Thai Grilled Chicken With A Chili Dipping Sauce
Thai Grilled Chicken With A Chili Dipping Sauce
You will find this recipe quite refreshing and with the dipping sauce it really adds a new element to the whole dish.
Ingrediënten
- 1.36 Kg Chicken Breast Cut Into Pieces
- 120 ml Coconut Milk
- 2 Tablespoons Fish Sauce
- 2 Tablespoons Garlic Minced
- 2 Tablespoons Fresh Chopped Cilantro
- 1 Teaspoon Ground Turmeric
- 1 Teaspoon Curry Powder
- ½ Teaspoon White Pepper
Dipping Sauce
- 6 Tablespoons Rice Vinegar
- 4 Tablespoons Water
- 4 Tablespoons Sugar
- ½ Teaspoon Minced Birds Eye Chilli
- 1 Teaspoon Garlic Minced
- ¼ Teaspoon Salt
Instructies
- In a shallow dish mix the coconut milk, fish sauce, garlic, cilantro, turmeric, curry powder and white pepper.

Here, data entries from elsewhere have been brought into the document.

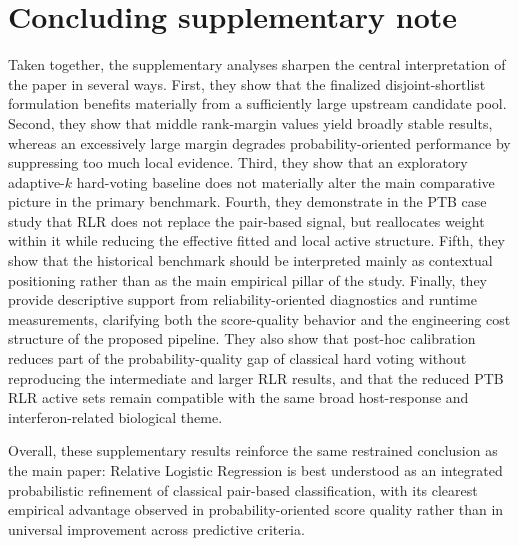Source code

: \documentclass[11pt, a4paper]{article}
\begin{document}
\section*{Concluding supplementary note}

Taken together, the supplementary analyses sharpen the central interpretation of the paper in several ways. First, they show that the finalized disjoint-shortlist formulation benefits materially from a sufficiently large upstream candidate pool. Second, they show that middle rank-margin values yield broadly stable results, whereas an excessively large margin degrades probability-oriented performance by suppressing too much local evidence. Third, they show that an exploratory adaptive-$k$ hard-voting baseline does not materially alter the main comparative picture in the primary benchmark. Fourth, they demonstrate in the PTB case study that RLR does not replace the pair-based signal, but reallocates weight within it while reducing the effective fitted and local active structure. Fifth, they show that the historical benchmark should be interpreted mainly as contextual positioning rather than as the main empirical pillar of the study. Finally, they provide descriptive support from reliability-oriented diagnostics and runtime measurements, clarifying both the score-quality behavior and the engineering cost structure of the proposed pipeline. They also show that post-hoc calibration reduces part of the probability-quality gap of classical hard voting without reproducing the intermediate and larger RLR results, and that the reduced PTB RLR active sets remain compatible with the same broad host-response and interferon-related biological theme.

Overall, these supplementary results reinforce the same restrained conclusion as the main paper: Relative Logistic Regression is best understood as an integrated probabilistic refinement of classical pair-based classification, with its clearest empirical advantage observed in probability-oriented score quality rather than in universal improvement across predictive criteria.
\end{document}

- Then when thoroughly combined add the chicken pieces and turn them over in the sauce so that they are completely coated.
- Cover and place in the refrigerator for 4 hours or overnight to let the chicken pieces marinate in the sauce.

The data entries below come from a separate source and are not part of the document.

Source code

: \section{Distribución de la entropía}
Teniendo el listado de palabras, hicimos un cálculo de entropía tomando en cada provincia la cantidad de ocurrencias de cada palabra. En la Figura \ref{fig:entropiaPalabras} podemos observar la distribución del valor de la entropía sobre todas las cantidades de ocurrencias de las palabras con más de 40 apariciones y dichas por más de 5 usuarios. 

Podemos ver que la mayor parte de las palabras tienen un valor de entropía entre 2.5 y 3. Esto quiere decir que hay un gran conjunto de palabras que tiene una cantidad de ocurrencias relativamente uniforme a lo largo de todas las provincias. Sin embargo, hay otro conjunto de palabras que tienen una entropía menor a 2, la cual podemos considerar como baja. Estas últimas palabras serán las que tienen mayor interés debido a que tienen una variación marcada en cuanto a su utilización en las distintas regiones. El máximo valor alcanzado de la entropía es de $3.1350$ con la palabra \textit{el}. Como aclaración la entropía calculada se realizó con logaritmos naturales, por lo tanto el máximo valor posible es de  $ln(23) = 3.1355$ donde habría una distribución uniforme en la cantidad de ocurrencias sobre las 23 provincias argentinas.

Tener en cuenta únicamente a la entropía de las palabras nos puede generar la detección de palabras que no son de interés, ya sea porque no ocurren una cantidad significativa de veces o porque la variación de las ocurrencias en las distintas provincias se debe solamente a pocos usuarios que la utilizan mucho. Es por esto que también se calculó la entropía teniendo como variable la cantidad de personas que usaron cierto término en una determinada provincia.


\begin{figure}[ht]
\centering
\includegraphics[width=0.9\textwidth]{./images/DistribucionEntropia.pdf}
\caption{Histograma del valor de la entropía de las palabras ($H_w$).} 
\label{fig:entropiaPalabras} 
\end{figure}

- Whilst the chicken is marinating you can now make the sauce.
- To do this you place the vinegar, water, sugar, garlic, chili and salt in to a saucepan and bring this mixture to the boil.
- Now lower the heat and let the mixture simmer for about 5 minutes.
- It is important you stir the sauce from time to time to prevent it sticking to the base of the saucepan and burning.
- Remove from heat and allow to cool before placing into a serving bowl.
- When cooking the chicken on the barbecue make sure that the grill has been lightly oiled first.
- Cook each piece of chicken for 10 minutes on each side or until the juices start to running out of them clear.
- Brush them with a little of the sauce you made earlier before serving, whilst the rest remains in the serving dish and which people can then dip the chicken wings into if they wish.